Is Love Logical
inspired by an in class discussion on love and logic
Is love logical?
Tell me this, would you logically hand someone your beating, bleeding heart and say “just be careful.” That is what is keeping you alive. Giving them your heart is the equivalent to giving them the reason why you are living.
Love is not logical at all, why in the world would we logically give away everything we grow up learning to protect. Our security, our peace of mind, our hearts, our trust to one single person who could bring us the utmost joy but on the other hand could cause such exquisite pain. Why would be be so vulnerable and so naked as to give ourselves to someone else to such a degree that they could destroy us with just a few words.
As humans we don’t want to be hurt. We don’t go into things with the aspiration of being broken, so why would we put our all on the line? Why would we give away everything so sacred and so personal? Simple. That is love. Because we can’t help it. Because the potential happiness outweighs the risk. Because for that one person you would do anything. Because if it works they could be the everything you always wanted.

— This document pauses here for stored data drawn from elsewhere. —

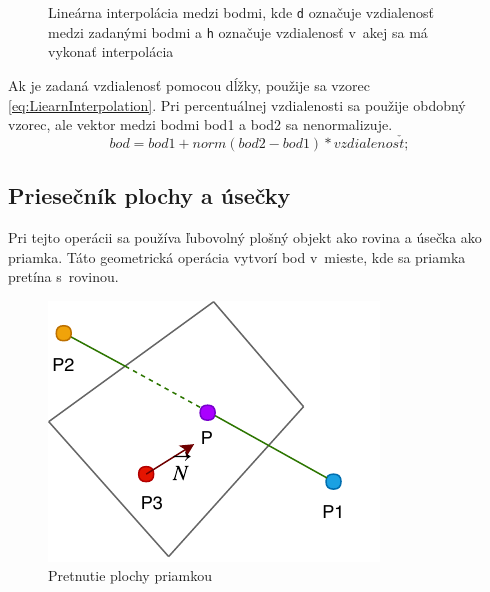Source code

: \begin{figure}[H]
	\centering
	\caption{Lineárna interpolácia medzi bodmi, kde \texttt{d} označuje vzdialenosť medzi zadanými bodmi a  \texttt{h} označuje vzdialenosť v~akej sa má vykonať interpolácia }
	\label{fig:PointLinearInterpolation}
\end{figure}

Ak je zadaná vzdialenosť pomocou dĺžky, použije sa vzorec \ref{eq:LiearnInterpolation}. Pri percentuálnej vzdialenosti sa použije obdobný vzorec, ale vektor medzi bodmi bod1 a bod2 sa nenormalizuje.
\begin{equation}
    bod = bod1 + norm(bod2 - bod1) * vzdialenos\check{t};
	\label{eq:LiearnInterpolation}
\end{equation}


\subsection*{Priesečník plochy a úsečky}

Pri tejto operácii sa používa ľubovolný plošný objekt ako rovina a úsečka ako priamka. Táto geometrická operácia vytvorí bod v~mieste, kde sa priamka pretína s~rovinou. 


\begin{figure}[H]
	\centering
	\includegraphics[height=0.3\textwidth]{obrazky-figures/DP Navrh operacii-Intersection.pdf}
	\caption{Pretnutie plochy priamkou}
	\label{fig:Intersection}
\end{figure}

We don’t choose who we fall in love with. Sure we could “logically” line up what the ideal man would be for us. Good paying job. Desire to support me. Good with kids. Responsible. Kind. Someone could check all of those boxes predetermined by the middle school girl in us all and still it lacks that honest and true love. The chemistry. The spark. The passion. The desire. Someone could have every qualification of being the one. They could check every box on your “logical” list, but it just is not there. And you can’t force it to be.
You could fall in love with someone you can’t have. You can fall in love with someone you shouldn’t want. We’ve all done it at one point or another. It’s one of the most bittersweet feelings in the world. To feel those glorious butterflies fill your soul but know it’s forbidden.. undesired. How could something so illogical and stupid make you so giddy. Falling in love with something you can’t have is painful but exhilarating all at once. It will leave you with what if’s and uncertainties. It’s so painful to know the way they make you feel but have it be just beyond reach and untouchable but all at once, undeniable.

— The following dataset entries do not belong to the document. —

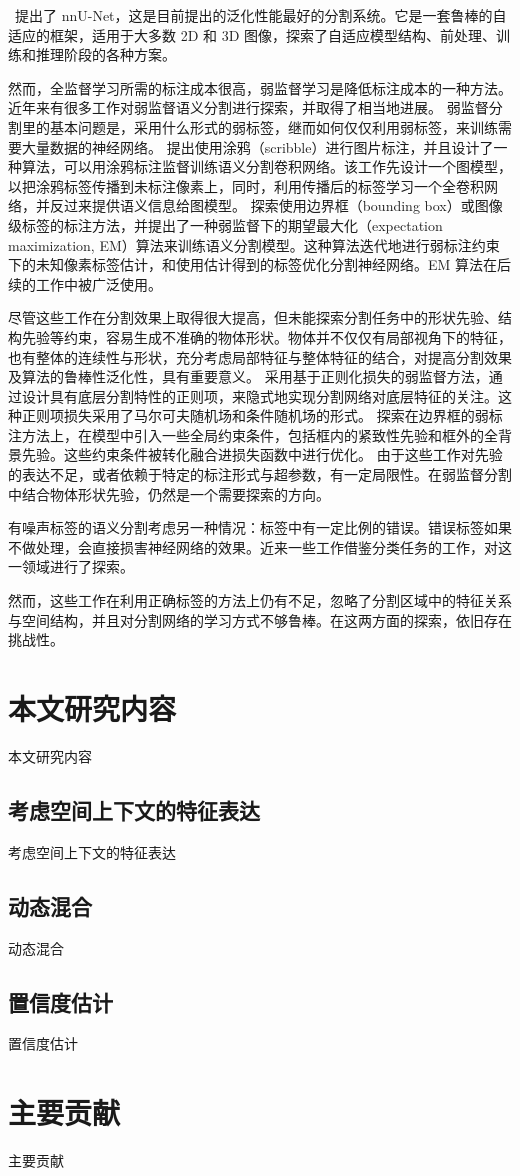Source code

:\citet{Isensee}~提出了 nnU-Net，这是目前提出的泛化性能最好的分割系统。它是一套鲁棒的自适应的框架，适用于大多数 2D 和 3D 图像，探索了自适应模型结构、前处理、训练和推理阶段的各种方案。

然而，全监督学习所需的标注成本很高，弱监督学习是降低标注成本的一种方法。近年来有很多工作对弱监督语义分割进行探索，并取得了相当地进展。
弱监督分割里的基本问题是，采用什么形式的弱标签，继而如何仅仅利用弱标签，来训练需要大量数据的神经网络。
\citet{Lin} 提出使用涂鸦（scribble）进行图片标注，并且设计了一种算法，可以用涂鸦标注监督训练语义分割卷积网络。该工作先设计一个图模型，以把涂鸦标签传播到未标注像素上，同时，利用传播后的标签学习一个全卷积网络，并反过来提供语义信息给图模型。
\citet{Alan} 探索使用边界框（bounding box）或图像级标签的标注方法，并提出了一种弱监督下的期望最大化（expectation maximization, EM）算法来训练语义分割模型。这种算法迭代地进行弱标注约束下的未知像素标签估计，和使用估计得到的标签优化分割神经网络。EM 算法在后续的工作中被广泛使用。

尽管这些工作在分割效果上取得很大提高，但未能探索分割任务中的形状先验、结构先验等约束，容易生成不准确的物体形状。物体并不仅仅有局部视角下的特征，也有整体的连续性与形状，充分考虑局部特征与整体特征的结合，对提高分割效果及算法的鲁棒性泛化性，具有重要意义。
\citet{Tang} 采用基于正则化损失的弱监督方法，通过设计具有底层分割特性的正则项，来隐式地实现分割网络对底层特征的关注。这种正则项损失采用了马尔可夫随机场和条件随机场的形式。
\citet{Kervadec} 探索在边界框的弱标注方法上，在模型中引入一些全局约束条件，包括框内的紧致性先验和框外的全背景先验。这些约束条件被转化融合进损失函数中进行优化。
由于这些工作对先验的表达不足，或者依赖于特定的标注形式与超参数，有一定局限性。在弱监督分割中结合物体形状先验，仍然是一个需要探索的方向。

有噪声标签的语义分割考虑另一种情况：标签中有一定比例的错误。错误标签如果不做处理，会直接损害神经网络的效果。近来一些工作借鉴分类任务的工作，对这一领域进行了探索。



然而，这些工作在利用正确标签的方法上仍有不足，忽略了分割区域中的特征关系与空间结构，并且对分割网络的学习方式不够鲁棒。在这两方面的探索，依旧存在挑战性。



\section{本文研究内容}
本文研究内容
\subsection{考虑空间上下文的特征表达}
考虑空间上下文的特征表达
\subsection{动态混合}
动态混合
\subsection{置信度估计}
置信度估计~\cite{stamerjohanns2009mathml}


\section{主要贡献}
主要贡献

People always tell stories of how they fell in love with who they were with.
“I was dating a girl for 3 years, known her all my life. But then I met my wife. I couldn’t deny it. I knew she was the right one for me despite all the time I had spent on the past relationship. This was just right.”

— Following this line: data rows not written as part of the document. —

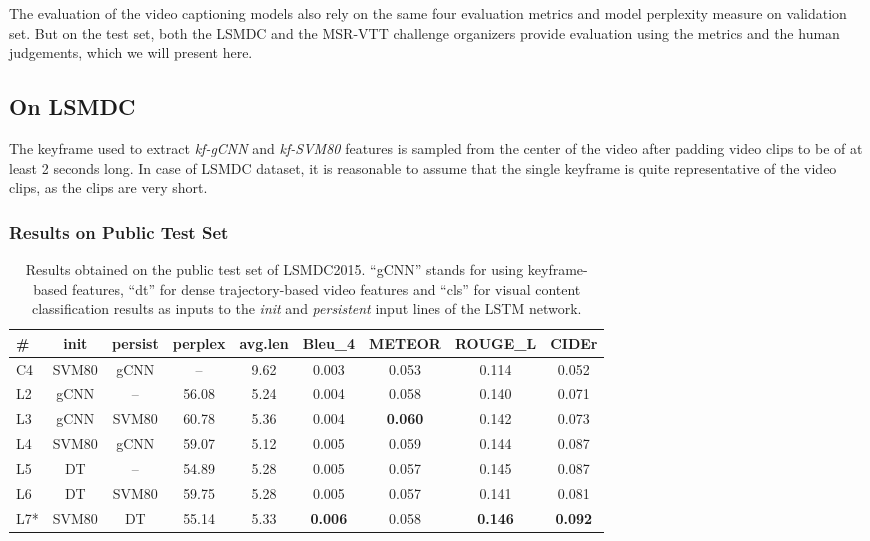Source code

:The evaluation of the video captioning models also rely on the same four
evaluation metrics and model perplexity measure on validation set. 
But on the test set, both the LSMDC and the MSR-VTT challenge organizers provide
evaluation using the metrics and the human judgements, which we will present
here.

\subsection{On LSMDC}
The keyframe used to extract \emph{kf-gCNN} and \emph{kf-SVM80} features is
sampled from the center of the video after padding video clips to be of at least
2 seconds long.
In case of LSMDC dataset, it is reasonable to assume that the single keyframe is
quite representative of the video clips, as the clips are very short.

\subsubsection{Results on Public Test Set}
\begin{table}[t]
  \newcommand{\modpar}[4]{%
    \multirow{2}{*}{\emph{#1}} & \multirow{2}{*}{#2} & \multirow{2}{*}{#3}
    & \multirow{2}{*}{#4}}
  \newcommand{\bs}{\bf \small}
  \centering
  \begin{adjustbox}{center}
    \begin{tabular}{|l|c|c|c|c|c|c|c|c|}
        \hline\hline
        \bs \#   &\bs init &\bs persist &\bs perplex&\bs avg.len &\bs Bleu\_4&\bs METEOR &\bs ROUGE\_L &\bs CIDEr  \\\hline\hline
        C4   & SVM80 & gCNN  &  --   & 9.62  & 0.003   &   0.053 &   0.114&   0.052 \\\hline
        L2   & gCNN  & --    & 56.08 & 5.24  & 0.004   &   0.058 &   0.140&   0.071 \\
        L3   & gCNN  & SVM80 & 60.78 & 5.36  & 0.004   &\bf0.060 &   0.142&   0.073 \\
        L4   & SVM80 & gCNN  & 59.07 & 5.12  & 0.005   &   0.059 &   0.144&   0.087 \\\hline
        L5   & DT    & --    & 54.89 & 5.28  & 0.005   &   0.057 &   0.145&   0.087 \\
        L6   & DT    & SVM80 & 59.75 & 5.28  & 0.005   &   0.057 &   0.141&   0.081 \\
        L7*  & SVM80 & DT    & 55.14 & 5.33  &\bf0.006 &   0.058 &\bf0.146&\bf0.092 \\\hline
    \end{tabular}
  \end{adjustbox}
    \caption{Results obtained on the public test set of LSMDC2015. 
      ``gCNN'' stands for using keyframe-based features, ``dt'' for
      dense trajectory-based video features and ``cls'' for visual 
      content classification results as inputs to the \emph{init}
      and \emph{persistent} input lines of the LSTM network.
      }
    \label{tab:resLsmdcVal}
\end{table}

“I was writing a missionary, he was 2 months from getting home and I met this guy who everyone found imperfect. I fell completely and undeniably in love with him. He wasn’t perfect by any stretch of the imagination, but he was perfect for me. And I loved him.”
“I was engaged to my ex when out of no where he showed up. He changed everything. How could I deny myself of that happiness? How could I look and him and see all I ever wanted but pass it up over a previous and now irrelevant engagement?”
One trend I’ve seen above all is “it was undeniable.” Everyone deserves an undeniable love. The kind of love anyone and everyone can see, even from the outside looking in. The kind of love no one can say it isn’t there. No one can honestly look you in the eye and tell you no I don’t see it. It takes awhile, it takes patience to wait for it and find it. It may take overcoming but if you find that one person that regardless of timing, situation or history you cannot deny your love for them, don’t walk away from that. No matter how hard it may seem to make it work.
I would definitely claim that love is in no way shape or form logical. It’s far too feeling and emotional. No one can control it, it’s beyond us. We have no other choice than to just experience it. It takes over every logical bone in our body, so we may as well give in to our emotions and feelings and just enjoy the journey.